If you are a true restaurant person, and you know who you are … you might actually have welcomed the frenetic and wild creativity that was important in the omni-crisis called 2020. Although we aren’t out of the woods with COVID 19, our team was responsive and deliberate in its work to get PIADA moving in the right direction.

As a team, we always focused on building a strong foundation. The foundation is the most important part of the structure. Why? It matters because all that comes after stands on fundamentals that were laid methodically and with precision—the work we did pre-pandemic paid us back when the crisis hit.
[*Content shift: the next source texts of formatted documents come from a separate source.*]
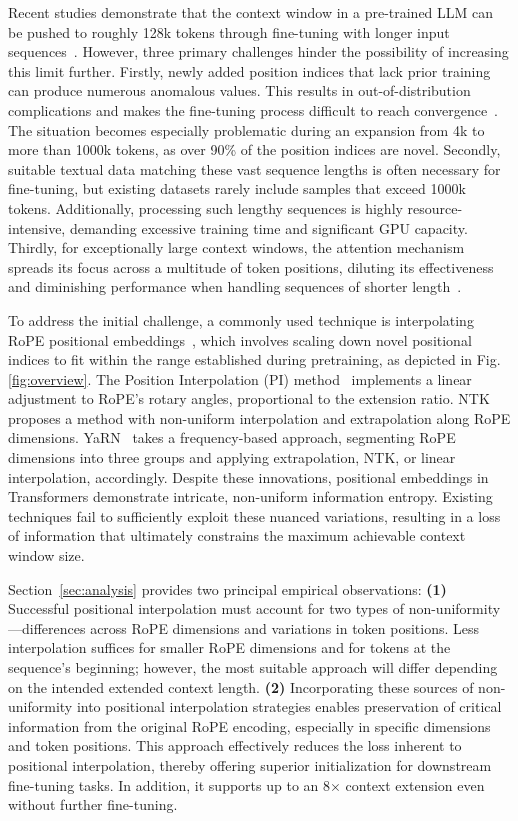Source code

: Recent studies demonstrate that the context window in a pre-trained LLM can be pushed to roughly 128k tokens through fine-tuning with longer input sequences~\cite{longlora,pi,yarn,zhang2024soaring,liu2023scaling}. However, three primary challenges hinder the possibility of increasing this limit further. Firstly, newly added position indices that lack prior training can produce numerous anomalous values. This results in out-of-distribution complications and makes the fine-tuning process difficult to reach convergence~\cite{pi}. The situation becomes especially problematic during an expansion from 4k to more than 1000k tokens, as over 90\% of the position indices are novel. Secondly, suitable textual data matching these vast sequence lengths is often necessary for fine-tuning, but existing datasets rarely include samples that exceed 1000k tokens. Additionally, processing such lengthy sequences is highly resource-intensive, demanding excessive training time and significant GPU capacity. Thirdly, for exceptionally large context windows, the attention mechanism spreads its focus across a multitude of token positions, diluting its effectiveness and diminishing performance when handling sequences of shorter length~\cite{pi}.

To address the initial challenge, a commonly used technique is interpolating RoPE positional embeddings~\cite{rope,pi}, which involves scaling down novel positional indices to fit within the range established during pretraining, as depicted in Fig.\ref{fig:overview}. The Position Interpolation (PI) method~\cite{pi} implements a linear adjustment to RoPE's rotary angles, proportional to the extension ratio. NTK~\cite{ntk,dynamicntk} proposes a method with non-uniform interpolation and extrapolation along RoPE dimensions. YaRN~\cite{yarn} takes a frequency-based approach, segmenting RoPE dimensions into three groups and applying extrapolation, NTK, or linear interpolation, accordingly. Despite these innovations, positional embeddings in Transformers demonstrate intricate, non-uniform information entropy. Existing techniques fail to sufficiently exploit these nuanced variations, resulting in a loss of information that ultimately constrains the maximum achievable context window size.

Section~\ref{sec:analysis} provides two principal empirical observations: \textbf{(1)} Successful positional interpolation must account for two types of non-uniformity—differences across RoPE dimensions and variations in token positions. Less interpolation suffices for smaller RoPE dimensions and for tokens at the sequence’s beginning; however, the most suitable approach will differ depending on the intended extended context length.
\textbf{(2)} Incorporating these sources of non-uniformity into positional interpolation strategies enables preservation of critical information from the original RoPE encoding, especially in specific dimensions and token positions. This approach effectively reduces the loss inherent to positional interpolation, thereby offering superior initialization for downstream fine-tuning tasks. In addition, it supports up to an 8$\times$ context extension even without further fine-tuning.

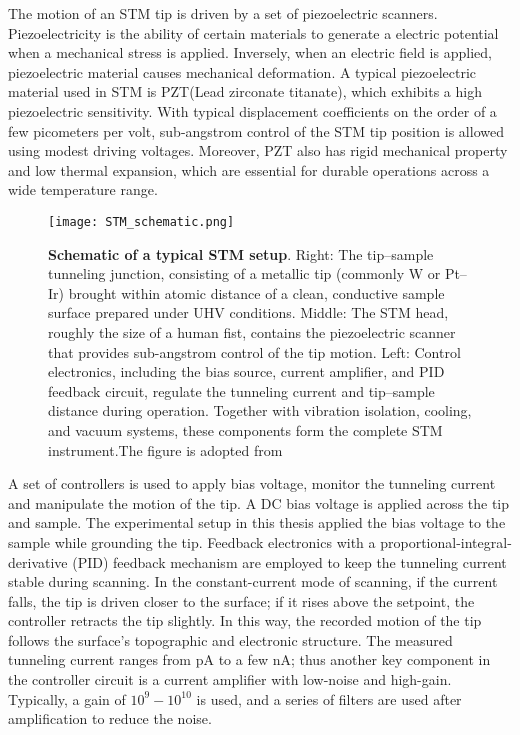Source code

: The motion of an STM tip is driven by a set of piezoelectric scanners. Piezoelectricity is the ability of certain materials to generate a electric potential when a mechanical stress is applied. Inversely, when an electric field is applied, piezoelectric material causes mechanical deformation. A typical piezoelectric material used in STM is PZT(Lead zirconate titanate), which exhibits a high piezoelectric sensitivity. With typical displacement coefficients on the order of a few picometers per volt, sub-angstrom control of the STM tip position is allowed using modest driving voltages. Moreover, PZT also has rigid mechanical property and low thermal expansion, which are essential for durable operations across a wide temperature range.
 \begin{figure}
 	\centering
 	\texttt{[image: STM\_schematic.png]}
 	\caption[\textbf{Schematic of a typical STM setup}]{\textbf{Schematic of a typical STM setup}. Right: The tip–sample tunneling junction, consisting of a metallic tip (commonly W or Pt–Ir) brought within atomic distance of a clean, conductive sample surface prepared under UHV conditions. Middle: The STM head, roughly the size of a human fist, contains the piezoelectric scanner that provides sub-angstrom control of the tip motion. Left: Control electronics, including the bias source, current amplifier, and PID feedback circuit, regulate the tunneling current and tip–sample distance during operation. Together with vibration isolation, cooling, and vacuum systems, these components form the complete STM instrument.The figure is adopted from \cite{stuartScanningTunnellingMicroscopy2021}}
 	\label{fig:stm_schematics}
 \end{figure}
 
A set of controllers is used to apply bias voltage, monitor the tunneling current and manipulate the motion of the tip. A DC bias voltage is applied across the tip and sample. The experimental setup in this thesis applied the bias voltage to the sample while grounding the tip. Feedback electronics with a proportional-integral-derivative (PID) feedback mechanism are employed to keep the tunneling current stable during scanning. In the constant-current mode of scanning, if the current falls, the tip is driven closer to the surface; if it rises above the setpoint, the controller retracts the tip slightly. In this way, the recorded motion of the tip follows the surface's topographic and electronic structure. The measured tunneling current ranges from pA to a few nA; thus another key component in the controller circuit is a current amplifier with low-noise and high-gain. Typically, a gain of $10^9-10^{10}$ is used, and a series of filters are used after amplification to reduce the noise.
By having well-functioning, purposeful departmental, inter-departmental and one-on-one meetings weekly, we learned responsibility and accountability, as well as how to stay engaged with each other while working on complex issues. Here are eight essential learnings from the Piada team:

Lean into your full team. Piada has intentionally built a strong culture of Trust and Communication. Our company is not about seasoned, high-skilled executives; we are guided by a gritty team of absolute beasts, who know how to leverage maximum creativity and ingenuity and respond rapidly when circumstances change. What was most important – we all were aligned and pulling in the same direction.

We played the hand we were dealt. We did a business analysis on what we (thought) we knew, what we were all feeling, and then looked at a way for Piada to fill the state of our guests’ needs at that moment. We knew Fast Casual would be well positioned to translate in the moment, because of the travelability of the food and adoption of food delivery with guests.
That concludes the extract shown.